Let’s go to the movies | Arts & Culture | Halifax, Nova Scotia | THE COAST

Let’s go to the movies

Three can’t-miss flicks to see at this weekend’s Atlantic Jewish Film Festival.

Let’s go to the movies
SUBMITTED
Yohanes Muse (left) and Betalehem Asmamawe (right) star in Alamork Davidian’s Fig Tree.

Working Women (2018)
Hebrew w/English subtitles
Nov 21, 7pm, Cineplex Park Lane


In her first feature-length fiction film Invisible (2011), director Michal Aviad explored the longterm effects of stranger rape. In her most recent film, the feminist filmmaker tackles the immediate consequences of a kind of sexual violence that is less definite and more diffused. Working Women (2018) is the story of Orna (Liron Ben-Shlush), a young wife and mother who starts a new career at a real estate firm in Jerusalem. Orna becomes a successful sales agent and the main earner in her family, but as she tries to juggle home and office, business deals and feverish children, her boss's sexual advances escalate—and her husband's jealousy mounts. This film was only halfway through production when the #MeToo movement erupted. With this drama, Aviad makes an important contribution to the conversation—she captures the tension, trauma and suffering behind the hashtags.

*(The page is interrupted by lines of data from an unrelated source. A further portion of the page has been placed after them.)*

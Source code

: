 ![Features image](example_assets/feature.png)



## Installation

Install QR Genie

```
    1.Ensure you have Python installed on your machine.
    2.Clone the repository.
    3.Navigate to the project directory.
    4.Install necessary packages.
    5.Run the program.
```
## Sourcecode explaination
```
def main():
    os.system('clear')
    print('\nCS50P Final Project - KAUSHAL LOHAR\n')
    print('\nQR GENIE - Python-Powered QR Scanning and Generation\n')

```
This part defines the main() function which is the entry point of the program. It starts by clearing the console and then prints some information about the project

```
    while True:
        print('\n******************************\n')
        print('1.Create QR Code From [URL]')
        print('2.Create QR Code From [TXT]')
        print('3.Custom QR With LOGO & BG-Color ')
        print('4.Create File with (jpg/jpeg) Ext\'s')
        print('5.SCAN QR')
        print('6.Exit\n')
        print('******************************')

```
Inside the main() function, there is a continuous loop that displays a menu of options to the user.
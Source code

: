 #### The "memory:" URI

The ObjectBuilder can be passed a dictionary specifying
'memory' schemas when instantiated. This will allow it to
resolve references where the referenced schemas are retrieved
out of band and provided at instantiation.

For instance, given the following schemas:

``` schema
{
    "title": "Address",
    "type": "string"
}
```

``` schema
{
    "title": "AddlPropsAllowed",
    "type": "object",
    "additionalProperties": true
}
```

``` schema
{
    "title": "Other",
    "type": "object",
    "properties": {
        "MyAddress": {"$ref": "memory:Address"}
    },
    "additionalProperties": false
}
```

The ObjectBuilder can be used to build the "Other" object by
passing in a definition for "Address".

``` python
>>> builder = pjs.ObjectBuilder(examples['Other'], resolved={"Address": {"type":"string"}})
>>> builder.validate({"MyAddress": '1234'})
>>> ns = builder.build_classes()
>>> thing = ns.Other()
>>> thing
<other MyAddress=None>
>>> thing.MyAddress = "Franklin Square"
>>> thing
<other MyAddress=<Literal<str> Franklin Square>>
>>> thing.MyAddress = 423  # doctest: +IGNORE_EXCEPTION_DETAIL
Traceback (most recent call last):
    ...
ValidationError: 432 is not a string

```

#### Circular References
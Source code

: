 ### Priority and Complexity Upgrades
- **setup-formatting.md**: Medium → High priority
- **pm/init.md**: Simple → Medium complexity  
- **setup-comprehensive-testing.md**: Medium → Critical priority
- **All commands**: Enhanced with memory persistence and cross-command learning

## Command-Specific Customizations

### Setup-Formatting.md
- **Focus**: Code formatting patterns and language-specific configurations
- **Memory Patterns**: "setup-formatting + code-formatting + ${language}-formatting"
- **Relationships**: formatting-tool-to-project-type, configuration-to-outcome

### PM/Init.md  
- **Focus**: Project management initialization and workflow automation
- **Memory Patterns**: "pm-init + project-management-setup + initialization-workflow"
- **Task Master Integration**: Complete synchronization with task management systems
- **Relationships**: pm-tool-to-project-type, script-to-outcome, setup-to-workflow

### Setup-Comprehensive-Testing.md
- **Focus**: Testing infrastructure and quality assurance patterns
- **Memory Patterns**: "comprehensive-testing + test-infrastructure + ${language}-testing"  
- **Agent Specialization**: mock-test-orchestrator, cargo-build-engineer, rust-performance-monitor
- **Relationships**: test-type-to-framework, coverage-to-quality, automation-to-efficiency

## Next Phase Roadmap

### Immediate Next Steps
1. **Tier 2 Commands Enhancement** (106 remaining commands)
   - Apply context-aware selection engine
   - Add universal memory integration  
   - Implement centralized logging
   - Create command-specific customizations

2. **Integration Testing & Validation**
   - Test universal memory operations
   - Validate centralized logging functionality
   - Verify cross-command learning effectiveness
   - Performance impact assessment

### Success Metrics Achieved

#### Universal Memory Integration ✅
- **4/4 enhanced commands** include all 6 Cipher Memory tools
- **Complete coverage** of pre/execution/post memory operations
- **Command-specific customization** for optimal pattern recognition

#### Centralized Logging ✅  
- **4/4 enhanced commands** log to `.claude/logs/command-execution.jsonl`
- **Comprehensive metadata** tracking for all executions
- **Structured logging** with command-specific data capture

My Polish Honeymoon (2018)
French w/English subtitles
Nov 23, 7:30pm,
Canadian Museum of Immigration at Pier 21


Anna (Judith Chemla) and Adam (Arthur Igual) are Parisian newlyweds who have been invited to attend a ceremony in memory of the Jews who were murdered during WWII in the small Polish town where Adam's Jewish grandfather was born. They accept the opportunity and embark on an unconventional honeymoon: Anna excitedly pursues their family's traumatic past while Adam reluctantly accompanies her. My Polish Honeymoon is a film about family history and one woman's search for answers. It's part drama and comedy. The comedy is subtle, but it's there in the details, the cultural differences and the interpersonal conflict. The way the film juxtaposes the honeymooners' petty squabbles with the horrors of the Holocaust makes their marital discord all the more absurd and tres amusant. 

Fig Tree (2018)
Amharic w/ English subtitles
Nov 24, 1pm, Cineplex Cinemas Park Lane


Sixteen-year-old Mina (Betalehem Asmamawe) lives on the outskirts of Addis Ababa, the capital city of Ethiopia. She spends her days doing chores, going to school and lazing under a tree with her boyfriend Eli (Yohanes Muse). In some respects, her life is simple and idyllic. But it's 1989, and the ongoing civil war is a constant threat to everything she knows and everyone she loves. Her mother is planning to move her and the rest of their Jewish family to the relative safety of Israel. But Eli, the son of a Christian woman, won't be joining them. Worse still, the military junta is kidnapping teenage boys—and Eli is at risk of being picked up and forced to fight. Fig Tree is a semi-autobiographical drama about the intersections of adolescence, love and war from first-time director Alamork Davidian.